:: PROBLEM STATEMENT ::
In the data below, how many lines include the string "years"? Give only the number.
*** DATASET CONTENT Section Begins ***
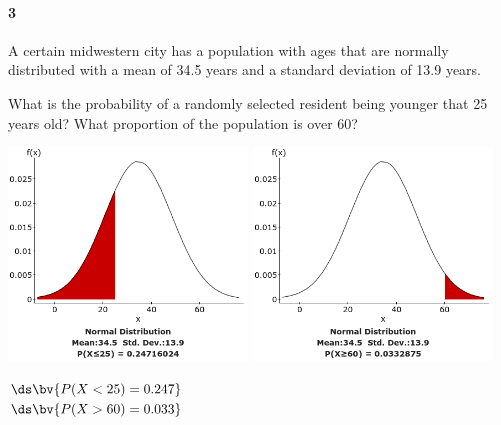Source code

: \documentclass{article}
\begin{document}
\begin{flushleft}
\paragraph{3} A certain midwestern city has a population with ages that are normally distributed with a mean of 34.5 years and a standard deviation of 13.9 years.
\begin{enumalpha}
\item What is the probability of a randomly selected resident being younger that 25 years old? What proportion of the population is over 60?\\
\medskip
{\centering
\includegraphics[width=2.5in]{images/grp06_Q3_a_1} \qquad
\includegraphics[width=2.5in]{images/grp06_Q3_a_2}
\par}
$\ds\bv{P(X < 25) = 0.247}$\\
\medskip
$\ds\bv{P(X > 60) = 0.033}$
\vspace{.5in}


\end{enumalpha}
\end{flushleft}
\end{document}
*** DATASET CONTENT Section Ends ***
:: OUTPUT FOR THIS EXERCISE ::
2